▶ [TASK STATEMENT]:
Check every line of the data below for the word "values". Copy the ones that have it.
(INPUT MATERIAL)
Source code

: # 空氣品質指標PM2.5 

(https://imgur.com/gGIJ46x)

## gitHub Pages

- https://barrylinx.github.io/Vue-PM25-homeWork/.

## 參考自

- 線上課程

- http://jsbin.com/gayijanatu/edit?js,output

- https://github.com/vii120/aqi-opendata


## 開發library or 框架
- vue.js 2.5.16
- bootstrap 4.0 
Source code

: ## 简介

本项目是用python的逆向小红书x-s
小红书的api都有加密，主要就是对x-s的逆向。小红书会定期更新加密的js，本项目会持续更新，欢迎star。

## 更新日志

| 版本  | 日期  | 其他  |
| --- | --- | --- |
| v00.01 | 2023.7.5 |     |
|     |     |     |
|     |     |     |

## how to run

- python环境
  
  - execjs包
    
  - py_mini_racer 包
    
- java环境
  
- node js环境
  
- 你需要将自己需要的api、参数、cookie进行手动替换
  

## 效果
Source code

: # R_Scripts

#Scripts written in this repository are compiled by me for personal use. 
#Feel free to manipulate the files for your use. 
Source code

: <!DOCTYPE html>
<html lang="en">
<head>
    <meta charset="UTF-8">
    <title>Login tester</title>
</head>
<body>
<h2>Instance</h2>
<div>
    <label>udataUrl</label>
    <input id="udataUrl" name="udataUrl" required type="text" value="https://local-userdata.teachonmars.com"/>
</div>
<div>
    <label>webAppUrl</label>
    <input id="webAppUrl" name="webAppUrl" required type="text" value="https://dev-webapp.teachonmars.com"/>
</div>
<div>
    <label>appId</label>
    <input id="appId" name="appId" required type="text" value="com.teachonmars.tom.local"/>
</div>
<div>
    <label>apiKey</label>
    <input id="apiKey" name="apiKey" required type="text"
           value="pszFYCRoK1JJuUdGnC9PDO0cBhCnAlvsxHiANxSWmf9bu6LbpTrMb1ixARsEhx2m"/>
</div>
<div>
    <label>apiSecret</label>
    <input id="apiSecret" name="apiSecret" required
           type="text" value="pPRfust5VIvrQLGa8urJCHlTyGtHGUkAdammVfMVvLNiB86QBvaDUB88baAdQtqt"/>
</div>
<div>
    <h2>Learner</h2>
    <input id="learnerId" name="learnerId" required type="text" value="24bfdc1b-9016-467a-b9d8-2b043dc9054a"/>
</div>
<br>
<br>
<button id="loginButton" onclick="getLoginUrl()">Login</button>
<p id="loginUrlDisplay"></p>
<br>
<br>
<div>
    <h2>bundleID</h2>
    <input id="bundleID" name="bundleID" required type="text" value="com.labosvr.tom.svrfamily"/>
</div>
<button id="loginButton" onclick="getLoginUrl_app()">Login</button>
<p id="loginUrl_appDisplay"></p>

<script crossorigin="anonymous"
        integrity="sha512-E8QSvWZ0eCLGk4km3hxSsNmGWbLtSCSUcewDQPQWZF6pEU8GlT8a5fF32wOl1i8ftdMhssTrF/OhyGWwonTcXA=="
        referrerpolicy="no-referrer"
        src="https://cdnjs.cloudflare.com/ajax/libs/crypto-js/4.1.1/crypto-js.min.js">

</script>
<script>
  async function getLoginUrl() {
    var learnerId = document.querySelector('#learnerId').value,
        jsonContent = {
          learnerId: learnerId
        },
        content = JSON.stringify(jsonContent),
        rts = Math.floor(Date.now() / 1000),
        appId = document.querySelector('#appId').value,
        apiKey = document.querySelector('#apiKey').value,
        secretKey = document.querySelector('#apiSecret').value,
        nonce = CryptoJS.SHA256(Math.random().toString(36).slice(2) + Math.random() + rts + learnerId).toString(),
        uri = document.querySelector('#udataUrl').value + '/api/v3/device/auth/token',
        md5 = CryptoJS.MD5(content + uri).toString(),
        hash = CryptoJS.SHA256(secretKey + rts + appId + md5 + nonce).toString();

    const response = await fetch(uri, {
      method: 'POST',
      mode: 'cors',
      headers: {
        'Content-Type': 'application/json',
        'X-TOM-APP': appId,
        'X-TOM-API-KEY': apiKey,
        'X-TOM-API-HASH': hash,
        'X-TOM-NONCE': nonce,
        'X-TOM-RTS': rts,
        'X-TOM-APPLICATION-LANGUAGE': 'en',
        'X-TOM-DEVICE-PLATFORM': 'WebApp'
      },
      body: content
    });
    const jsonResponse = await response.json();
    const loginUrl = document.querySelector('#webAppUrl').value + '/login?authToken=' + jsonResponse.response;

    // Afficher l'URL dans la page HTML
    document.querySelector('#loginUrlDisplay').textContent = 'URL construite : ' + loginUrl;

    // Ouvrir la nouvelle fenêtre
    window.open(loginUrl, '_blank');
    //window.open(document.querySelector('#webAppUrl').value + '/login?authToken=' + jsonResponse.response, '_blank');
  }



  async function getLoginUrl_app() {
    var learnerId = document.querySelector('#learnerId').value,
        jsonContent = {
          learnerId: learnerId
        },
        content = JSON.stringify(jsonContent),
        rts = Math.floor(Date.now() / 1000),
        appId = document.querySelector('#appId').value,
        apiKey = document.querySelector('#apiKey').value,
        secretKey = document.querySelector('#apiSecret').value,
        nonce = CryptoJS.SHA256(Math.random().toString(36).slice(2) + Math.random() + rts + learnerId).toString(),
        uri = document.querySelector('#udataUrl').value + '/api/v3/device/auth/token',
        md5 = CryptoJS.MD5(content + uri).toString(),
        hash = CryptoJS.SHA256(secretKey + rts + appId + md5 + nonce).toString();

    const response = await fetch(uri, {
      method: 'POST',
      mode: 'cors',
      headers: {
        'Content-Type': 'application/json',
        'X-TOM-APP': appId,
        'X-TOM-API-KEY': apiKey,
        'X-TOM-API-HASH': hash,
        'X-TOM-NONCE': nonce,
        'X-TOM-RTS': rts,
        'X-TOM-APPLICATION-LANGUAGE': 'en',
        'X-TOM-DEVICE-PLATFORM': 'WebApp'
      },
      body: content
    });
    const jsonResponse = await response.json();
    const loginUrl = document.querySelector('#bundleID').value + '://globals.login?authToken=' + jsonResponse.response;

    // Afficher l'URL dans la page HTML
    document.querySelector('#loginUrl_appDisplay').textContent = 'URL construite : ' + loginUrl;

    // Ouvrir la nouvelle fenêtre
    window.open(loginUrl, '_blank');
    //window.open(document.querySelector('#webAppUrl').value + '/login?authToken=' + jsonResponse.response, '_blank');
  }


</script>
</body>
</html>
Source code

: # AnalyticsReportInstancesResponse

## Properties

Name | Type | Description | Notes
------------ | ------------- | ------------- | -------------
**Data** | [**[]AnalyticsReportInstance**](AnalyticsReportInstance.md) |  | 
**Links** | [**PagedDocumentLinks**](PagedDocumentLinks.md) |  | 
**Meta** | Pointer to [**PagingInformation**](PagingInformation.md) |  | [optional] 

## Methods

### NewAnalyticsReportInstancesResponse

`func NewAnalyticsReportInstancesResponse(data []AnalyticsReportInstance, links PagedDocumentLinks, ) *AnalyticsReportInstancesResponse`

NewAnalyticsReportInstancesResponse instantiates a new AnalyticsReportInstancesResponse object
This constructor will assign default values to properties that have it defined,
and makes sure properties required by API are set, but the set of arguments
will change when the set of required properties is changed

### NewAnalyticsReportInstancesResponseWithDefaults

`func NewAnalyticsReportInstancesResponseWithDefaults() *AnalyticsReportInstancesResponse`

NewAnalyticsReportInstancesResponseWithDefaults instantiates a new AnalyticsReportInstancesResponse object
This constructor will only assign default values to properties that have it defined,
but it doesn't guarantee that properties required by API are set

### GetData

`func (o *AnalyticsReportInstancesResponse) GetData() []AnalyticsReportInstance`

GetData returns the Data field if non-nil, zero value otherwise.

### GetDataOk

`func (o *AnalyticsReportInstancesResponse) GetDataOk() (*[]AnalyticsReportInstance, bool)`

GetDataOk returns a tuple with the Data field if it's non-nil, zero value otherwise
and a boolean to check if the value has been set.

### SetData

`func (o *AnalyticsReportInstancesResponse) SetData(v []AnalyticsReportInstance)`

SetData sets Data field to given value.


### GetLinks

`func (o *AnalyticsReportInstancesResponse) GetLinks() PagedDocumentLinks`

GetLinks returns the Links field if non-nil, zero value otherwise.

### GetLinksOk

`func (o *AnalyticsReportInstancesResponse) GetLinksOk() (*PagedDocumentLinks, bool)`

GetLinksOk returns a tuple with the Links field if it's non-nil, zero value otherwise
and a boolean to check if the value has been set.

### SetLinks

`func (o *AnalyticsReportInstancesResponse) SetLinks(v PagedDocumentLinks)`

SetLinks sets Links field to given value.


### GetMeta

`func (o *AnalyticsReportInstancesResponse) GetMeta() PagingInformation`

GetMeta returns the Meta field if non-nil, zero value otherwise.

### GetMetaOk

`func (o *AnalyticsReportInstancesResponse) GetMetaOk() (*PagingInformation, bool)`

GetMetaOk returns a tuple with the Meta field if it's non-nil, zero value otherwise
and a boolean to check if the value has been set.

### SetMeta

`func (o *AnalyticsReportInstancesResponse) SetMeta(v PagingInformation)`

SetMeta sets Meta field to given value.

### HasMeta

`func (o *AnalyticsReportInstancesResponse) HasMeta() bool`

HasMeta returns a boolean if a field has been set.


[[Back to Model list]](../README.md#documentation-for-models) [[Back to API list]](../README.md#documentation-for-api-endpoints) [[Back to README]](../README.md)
(End INPUT MATERIAL)
▶ [SOLUTION BELOW]:
This constructor will assign default values to properties that have it defined,
This constructor will only assign default values to properties that have it defined,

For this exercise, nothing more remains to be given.